Ron Weigner - VP & CFO
No, it really wasn't that. As I said, really, the major thing was we did reduce inventory 4.7 million. So there was a lot of underabsorbed overhead, and it was just really the lower volume. As I said to Stuart, there were a few things that are just specific to a certain material of item, but nothing that would be a trend or anything of that nature, just a one-time thing.
Ted Berg - Analyst
And in terms of the reversal of the $17 million deferred tax allowance reserve, what prompted that? I guess, obviously, you have a better -- or your accountants now have better confidence on your outlook for earnings going forward. Is that what prompted you to reduce the reserve, or is there any specifics you can give around the decision-making for that?
Ron Weigner - VP & CFO
Well, one of the things the accounting rules do require you to look at what your estimates are for the future, and if you expect to be profitable, then you can re-establish that reserve on the balance sheet -- and also, looking at what we did historically, as well.
Ted Berg - Analyst
And one last question. The operating cash flow number, what was that?
Ron Weigner - VP & CFO
It was 23 million for the quarter and 66 million for the year.
Operator
(OPERATOR INSTRUCTIONS). Tim Summers, Stanford Financial Group.
Tim Summers - Analyst
The fourth-quarter revenue was above the guidance that you guys provided on your last conference call, and I was curious to know -- did that strength come from the semi business or the non-semi business? And in that same vein, did you guys see pull-ins or accelerations of business from the first quarter into the fourth quarter of '04?
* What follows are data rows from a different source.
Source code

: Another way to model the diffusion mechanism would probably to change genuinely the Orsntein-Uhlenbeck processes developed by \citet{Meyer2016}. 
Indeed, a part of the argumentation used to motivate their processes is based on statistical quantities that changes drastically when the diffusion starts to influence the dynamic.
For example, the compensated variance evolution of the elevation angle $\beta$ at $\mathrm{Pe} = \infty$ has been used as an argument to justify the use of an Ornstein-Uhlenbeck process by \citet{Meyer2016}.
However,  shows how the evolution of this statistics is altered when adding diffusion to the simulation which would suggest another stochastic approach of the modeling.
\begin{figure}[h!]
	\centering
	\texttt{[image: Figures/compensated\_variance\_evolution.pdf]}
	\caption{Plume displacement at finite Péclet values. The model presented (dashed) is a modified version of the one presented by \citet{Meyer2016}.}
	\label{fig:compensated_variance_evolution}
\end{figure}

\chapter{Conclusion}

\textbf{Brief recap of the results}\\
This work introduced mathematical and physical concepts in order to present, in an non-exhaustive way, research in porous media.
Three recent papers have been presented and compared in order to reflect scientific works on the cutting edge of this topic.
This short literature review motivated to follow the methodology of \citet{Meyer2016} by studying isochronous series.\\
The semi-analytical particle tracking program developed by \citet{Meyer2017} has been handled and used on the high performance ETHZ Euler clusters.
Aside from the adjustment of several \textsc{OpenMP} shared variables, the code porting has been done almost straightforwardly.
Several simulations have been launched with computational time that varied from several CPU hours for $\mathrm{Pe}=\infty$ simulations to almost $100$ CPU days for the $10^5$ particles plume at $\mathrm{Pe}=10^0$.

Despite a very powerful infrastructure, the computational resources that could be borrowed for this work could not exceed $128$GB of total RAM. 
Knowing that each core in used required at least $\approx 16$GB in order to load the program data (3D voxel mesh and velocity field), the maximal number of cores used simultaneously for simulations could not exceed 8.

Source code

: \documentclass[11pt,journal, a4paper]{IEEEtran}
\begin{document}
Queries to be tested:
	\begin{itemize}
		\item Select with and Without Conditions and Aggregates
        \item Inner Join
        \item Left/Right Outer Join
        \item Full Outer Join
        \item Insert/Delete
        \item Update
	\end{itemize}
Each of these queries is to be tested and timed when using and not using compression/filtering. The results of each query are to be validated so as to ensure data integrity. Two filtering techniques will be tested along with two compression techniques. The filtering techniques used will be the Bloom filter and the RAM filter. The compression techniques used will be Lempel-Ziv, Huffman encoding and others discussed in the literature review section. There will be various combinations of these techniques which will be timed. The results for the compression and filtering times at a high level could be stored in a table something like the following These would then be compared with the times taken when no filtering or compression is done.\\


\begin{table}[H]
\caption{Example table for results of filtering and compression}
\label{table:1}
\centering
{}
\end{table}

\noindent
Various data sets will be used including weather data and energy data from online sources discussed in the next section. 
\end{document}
John Bertucci - Chairman & CEO
We don't forecast the mix. That was a question we had earlier. And so it's difficult for us to say that -- as you know, we have short leadtimes, whether it's for the semi industry or for our other business, that we are on short leadtimes. And so we don't sit at the beginning of a quarter and say we're going to get X from semi and Y from non-semi, so I can't really answer that based on the guidance. We're looking at overall projections from our field. And I'm not aware of any significant pull-in or push-out at all during the quarter. It was a relatively normal kind of quarter this last quarter.
Tim Summers - Analyst
And if I can ask one quick follow-up, to the degree you guys see this, do you have an idea of what percent of your revenue or your component sales in the quarter to the semiconductor space went to tools that are for 65nm and below production?
Ron Weigner - VP & CFO
No. That's difficult to determine, because there are so many of the instruments that are used commonly across the range of products. I would suppose that anything that might be used for ALD would be 65nm or lower. But I can't give you a percent, no.
Operator
At this time, we have no further questions. I would like to turn the conference back to management for any concluding comments. Please go ahead.
John Bertucci - Chairman & CEO
Fine. Thank you very much. I'd just like to thank you all for joining us today, and for your continued interest in MKS. And we look forward to speaking to you at the next conference call. Thank you.
Operator
Ladies and gentlemen, that does conclude the MKS Instruments fourth-quarter 2004 earnings conference call. If you would like to listen to a replay of today's conference, you may dial 303-590-3000 using pass code 11021310#. Thank you again for your participation in today's conference, and you may now disconnect.